Zhala Bayramova, daughter of anti-corruption researcher Gubad Ibadoghlu, imprisoned in Azerbaijan for criticizing the country’s oil and gas industry, voiced her dismay, saying, “He (her father) is risking his life for this work... This work is quite meaningless when you have COP29 hosted in Azerbaijan.”
Azerbaijan's bid, facing initial concerns about hosting global climate talks in an oil-producing nation, requires approval from the nearly 200 countries present at COP28. Delegates said they expected the vote to be a formality.
The decision on COP29's host was delayed after Russia pledged to veto any bid by a European Union country due to EU sanctions over its invasion of Ukraine.
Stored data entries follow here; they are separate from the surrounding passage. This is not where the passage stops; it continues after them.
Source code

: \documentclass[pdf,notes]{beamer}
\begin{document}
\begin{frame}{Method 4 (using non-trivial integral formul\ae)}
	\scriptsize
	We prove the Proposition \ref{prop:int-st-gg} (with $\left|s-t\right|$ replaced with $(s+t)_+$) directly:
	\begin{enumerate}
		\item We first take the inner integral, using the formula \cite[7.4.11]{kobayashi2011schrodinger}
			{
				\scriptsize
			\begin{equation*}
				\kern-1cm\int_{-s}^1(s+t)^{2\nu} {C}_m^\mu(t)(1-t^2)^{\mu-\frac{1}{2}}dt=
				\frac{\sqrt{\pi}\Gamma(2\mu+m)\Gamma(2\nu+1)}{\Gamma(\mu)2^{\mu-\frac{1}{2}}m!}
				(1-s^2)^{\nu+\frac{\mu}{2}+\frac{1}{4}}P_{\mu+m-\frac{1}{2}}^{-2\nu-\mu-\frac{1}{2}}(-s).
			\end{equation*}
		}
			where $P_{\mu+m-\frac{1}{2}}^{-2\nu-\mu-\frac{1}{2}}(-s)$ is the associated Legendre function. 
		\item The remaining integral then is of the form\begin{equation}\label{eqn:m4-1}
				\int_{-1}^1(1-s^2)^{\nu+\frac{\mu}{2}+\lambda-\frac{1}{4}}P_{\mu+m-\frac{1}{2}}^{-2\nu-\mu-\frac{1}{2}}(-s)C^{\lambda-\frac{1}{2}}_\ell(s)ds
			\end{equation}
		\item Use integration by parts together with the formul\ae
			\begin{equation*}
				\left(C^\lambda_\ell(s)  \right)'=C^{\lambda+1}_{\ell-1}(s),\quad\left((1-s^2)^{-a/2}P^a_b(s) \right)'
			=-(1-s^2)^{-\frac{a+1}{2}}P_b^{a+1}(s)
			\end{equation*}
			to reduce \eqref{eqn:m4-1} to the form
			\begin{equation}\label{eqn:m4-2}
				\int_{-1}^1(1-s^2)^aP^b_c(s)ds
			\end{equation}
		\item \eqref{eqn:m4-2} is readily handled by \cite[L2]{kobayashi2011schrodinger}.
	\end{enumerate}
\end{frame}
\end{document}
Azerbaijan, not an EU member, secured an agreement with Armenia to avoid an Armenian veto.
Despite some Western countries' strained relations with Azerbaijan, especially after its control of Nagorno-Karabakh, the country expressed readiness to handle the event, as stated by Aykhan Hajizada, a spokesperson at Azerbaijan’s ministry of foreign affairs.
Acknowledging concerns about Azerbaijan being an oil and gas producer, Hajizada highlighted the country's plans to diversify energy sources, including wind and solar power. The European Commission previously signed a memorandum of understanding with Azerbaijan to increase imports of Azeri natural gas, aiming to diversify away from Russia.